UK solar has been lauded for the pivotal role it played in what has been billed as the greenest year yet for the UK’s energy supply. 

But while further records are set to fall in 2018, the country’s domestic solar industry continues to wait for a strategic steer from the government.

Last week WWF compiled a list of 13 clean energy records that fell in 2017, chief among those relating to solar being the generation record set on the afternoon of 26 May, when the country’s solar PV capacity provided 8.9GW of power at one moment.

This was followed by the technology providing a record proportion of national demand – more than a quarter (26.8%) – on 2 July.

Solar also played a significant part in what WWF and National Grid has billed as the UK’s greenest ever summer, when more than half (52%) of electricity generation came from low carbon sources between 21 June and 22 September.

Gareth Redmond-King, the NGO’s head of energy and climate change, said 2017 had been an “amazing year” for renewable electricity in Britain with the country on course for an even better spell this year.

“Climate change is wreaking havoc on our nature and wildlife, but we are at last facing up to the challenge, turning our backs on polluting fossil fuels and embracing a new clean future. But we need to show more ambition by bringing forward the ban on the sale of petrol and diesel cars to 2030,” he said.

WWF’s list of records was given further credence by the latest dataset released by the Department for Business, Energy and Industrial Strategy just before Christmas, which revealed that renewables had accounted for at least 30% of total electricity generation in the UK for the second consecutive quarter.

Further analysis from power generation monitoring website MyGridGB revealed that renewables and other low carbon generators, typically nuclear, had pushed coal off the grid substantially.
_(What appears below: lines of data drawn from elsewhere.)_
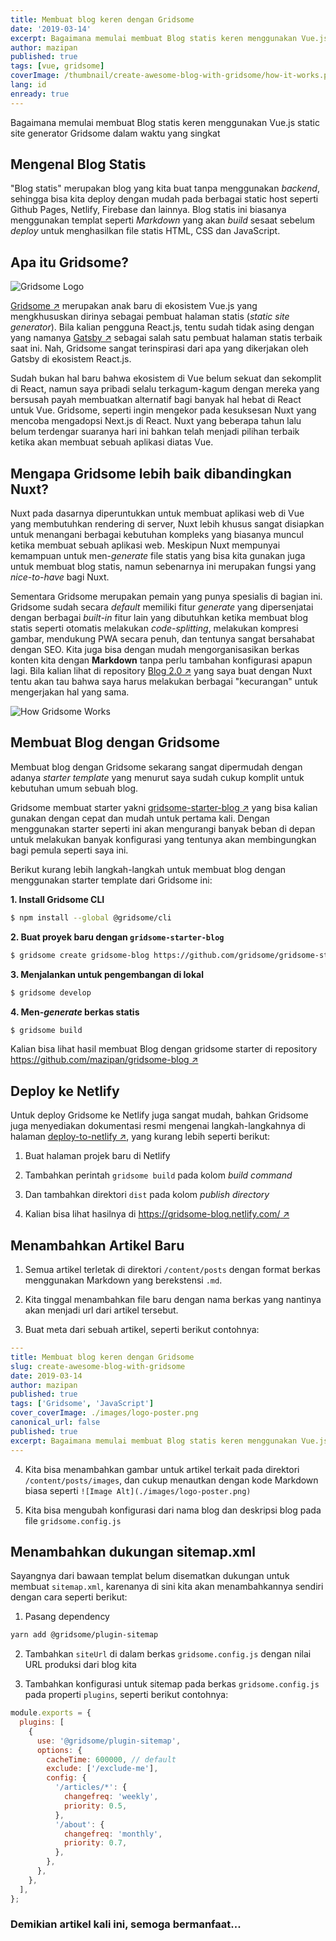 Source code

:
 ```yaml
---
title: Membuat blog keren dengan Gridsome
date: '2019-03-14'
excerpt: Bagaimana memulai membuat Blog statis keren menggunakan Vue.js static site generator Gridsome dalam waktu yang singkat
author: mazipan
published: true
tags: [vue, gridsome]
coverImage: /thumbnail/create-awesome-blog-with-gridsome/how-it-works.png
lang: id
enready: true
---
```


Bagaimana memulai membuat Blog statis keren menggunakan Vue.js static site generator Gridsome dalam waktu yang singkat

## Mengenal Blog Statis

"Blog statis" merupakan blog yang kita buat tanpa menggunakan _backend_, sehingga bisa kita deploy dengan mudah pada berbagai static host seperti Github Pages, Netlify, Firebase dan lainnya. Blog statis ini biasanya menggunakan templat seperti _Markdown_ yang akan _build_ sesaat sebelum _deploy_ untuk menghasilkan file statis HTML, CSS dan JavaScript.

## Apa itu Gridsome?

![Gridsome Logo](/thumbnail/create-awesome-blog-with-gridsome/logo-normal-dark.svg)

[Gridsome ↗️](https://gridsome.org/) merupakan anak baru di ekosistem Vue.js yang mengkhususkan dirinya sebagai pembuat halaman statis (_static site generator_). Bila kalian pengguna React.js, tentu sudah tidak asing dengan yang namanya [Gatsby ↗️](https://www.gatsbyjs.org/) sebagai salah satu pembuat halaman statis terbaik saat ini. Nah, Gridsome sangat terinspirasi dari apa yang dikerjakan oleh Gatsby di ekosistem React.js.

Sudah bukan hal baru bahwa ekosistem di Vue belum sekuat dan sekomplit di React, namun saya pribadi selalu terkagum-kagum dengan mereka yang bersusah payah membuatkan alternatif bagi banyak hal hebat di React untuk Vue. Gridsome, seperti ingin mengekor pada kesuksesan Nuxt yang mencoba mengadopsi Next.js di React. Nuxt yang beberapa tahun lalu belum terdengar suaranya hari ini bahkan telah menjadi pilihan terbaik ketika akan membuat sebuah aplikasi diatas Vue.

## Mengapa Gridsome lebih baik dibandingkan Nuxt?

Nuxt pada dasarnya diperuntukkan untuk membuat aplikasi web di Vue yang membutuhkan rendering di server, Nuxt lebih khusus sangat disiapkan untuk menangani berbagai kebutuhan kompleks yang biasanya muncul ketika membuat sebuah aplikasi web. Meskipun Nuxt mempunyai kemampuan untuk men-_generate_ file statis yang bisa kita gunakan juga untuk membuat blog statis, namun sebenarnya ini merupakan fungsi yang _nice-to-have_ bagi Nuxt.

Sementara Gridsome merupakan pemain yang punya spesialis di bagian ini. Gridsome sudah secara _default_ memiliki fitur _generate_ yang dipersenjatai dengan berbagai _built-in_ fitur lain yang dibutuhkan ketika membuat blog statis seperti otomatis melakukan _code-splitting_, melakukan kompresi gambar, mendukung PWA secara penuh, dan tentunya sangat bersahabat dengan SEO. Kita juga bisa dengan mudah mengorganisasikan berkas konten kita dengan **Markdown** tanpa perlu tambahan konfigurasi apapun lagi. Bila kalian lihat di repository [Blog 2.0 ↗️](/blog-2-0-in-nuxtjs) yang saya buat dengan Nuxt tentu akan tau bahwa saya harus melakukan berbagai "kecurangan" untuk mengerjakan hal yang sama.

![How Gridsome Works](/thumbnail/create-awesome-blog-with-gridsome/how-it-works.png)

## Membuat Blog dengan Gridsome

Membuat blog dengan Gridsome sekarang sangat dipermudah dengan adanya _starter template_ yang menurut saya sudah cukup komplit untuk kebutuhan umum sebuah blog.

Gridsome membuat starter yakni [gridsome-starter-blog ↗️](https://github.com/gridsome/gridsome-starter-blog) yang bisa kalian gunakan dengan cepat dan mudah untuk pertama kali. Dengan menggunakan starter seperti ini akan mengurangi banyak beban di depan untuk melakukan banyak konfigurasi yang tentunya akan membingungkan bagi pemula seperti saya ini.

Berikut kurang lebih langkah-langkah untuk membuat blog dengan menggunakan starter template dari Gridsome ini:

**1. Install Gridsome CLI**

```bash
$ npm install --global @gridsome/cli
```

**2. Buat proyek baru dengan `gridsome-starter-blog`**

```bash
$ gridsome create gridsome-blog https://github.com/gridsome/gridsome-starter-blog.git
```

**3. Menjalankan untuk pengembangan di lokal**

```bash
$ gridsome develop
```

**4. Men-_generate_ berkas statis**

```bash
$ gridsome build
```

Kalian bisa lihat hasil membuat Blog dengan gridsome starter di repository [https://github.com/mazipan/gridsome-blog ↗️](https://github.com/mazipan/gridsome-blog)

## Deploy ke Netlify

Untuk deploy Gridsome ke Netlify juga sangat mudah, bahkan Gridsome juga menyediakan dokumentasi resmi mengenai langkah-langkahnya di halaman [deploy-to-netlify ↗️](https://gridsome.org/docs/deploy-to-netlify), yang kurang lebih seperti berikut:

1. Buat halaman projek baru di Netlify

2. Tambahkan perintah `gridsome build` pada kolom _build command_

3. Dan tambahkan direktori `dist` pada kolom _publish directory_

4. Kalian bisa lihat hasilnya di [https://gridsome-blog.netlify.com/ ↗️](https://gridsome-blog.netlify.com/)

## Menambahkan Artikel Baru

1. Semua artikel terletak di direktori `/content/posts` dengan format berkas menggunakan Markdown yang berekstensi `.md`.

2. Kita tinggal menambahkan file baru dengan nama berkas yang nantinya akan menjadi url dari artikel tersebut.

3. Buat meta dari sebuah artikel, seperti berikut contohnya:

```yaml
---
title: Membuat blog keren dengan Gridsome
slug: create-awesome-blog-with-gridsome
date: 2019-03-14
author: mazipan
published: true
tags: ['Gridsome', 'JavaScript']
cover_coverImage: ./images/logo-poster.png
canonical_url: false
published: true
excerpt: Bagaimana memulai membuat Blog statis keren menggunakan Vue.js static site generator Gridsome dalam waktu yang singkat
---

```

4. Kita bisa menambahkan gambar untuk artikel terkait pada direktori `/content/posts/images`, dan cukup menautkan dengan kode Markdown biasa seperti `![Image Alt](./images/logo-poster.png)`

5. Kita bisa mengubah konfigurasi dari nama blog dan deskripsi blog pada file `gridsome.config.js`

## Menambahkan dukungan sitemap.xml

Sayangnya dari bawaan templat belum disematkan dukungan untuk membuat `sitemap.xml`, karenanya di sini kita akan menambahkannya sendiri dengan cara seperti berikut:

1. Pasang dependency

```bash
yarn add @gridsome/plugin-sitemap
```

2. Tambahkan `siteUrl` di dalam berkas `gridsome.config.js` dengan nilai URL produksi dari blog kita

3. Tambahkan konfigurasi untuk sitemap pada berkas `gridsome.config.js` pada properti `plugins`, seperti berikut contohnya:

```javascript
module.exports = {
  plugins: [
    {
      use: '@gridsome/plugin-sitemap',
      options: {
        cacheTime: 600000, // default
        exclude: ['/exclude-me'],
        config: {
          '/articles/*': {
            changefreq: 'weekly',
            priority: 0.5,
          },
          '/about': {
            changefreq: 'monthly',
            priority: 0.7,
          },
        },
      },
    },
  ],
};
```

### Demikian artikel kali ini, semoga bermanfaat...
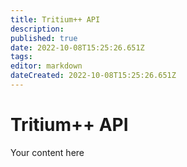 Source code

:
 ```yaml
---
title: Tritium++ API
description: 
published: true
date: 2022-10-08T15:25:26.651Z
tags: 
editor: markdown
dateCreated: 2022-10-08T15:25:26.651Z
---
```


# Tritium++ API
Your content here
In 2017 coal’s share of UK power generation stood at just 7%, sending the country’s power sector carbon intensity to a new low of 275gCO2/kWh in 2017.

However industry groups have been quick to point out that further work is necessary with the country remaining behind schedule in its bid to meet the fourth and fifth carbon budgets, even with measures established within BEIS’ Clean Growth Strategy.

More specifically, the UK’s solar industry continues to wait for two crucial directions from the government that are now outstanding.

The government was due to publish both details surrounding a review of the small-scale feed-in tariff, pledged to be bi-annual within the original feed-in tariff consultation response published in December 2015, and further a strategic steer for how the government intended to stimulate subsidy-free deployment of solar beyond 2019, promised within October’s Clean Growth Strategy.

Solar Power Portal contacted BEIS regarding the outstanding documents but has yet to receive a response.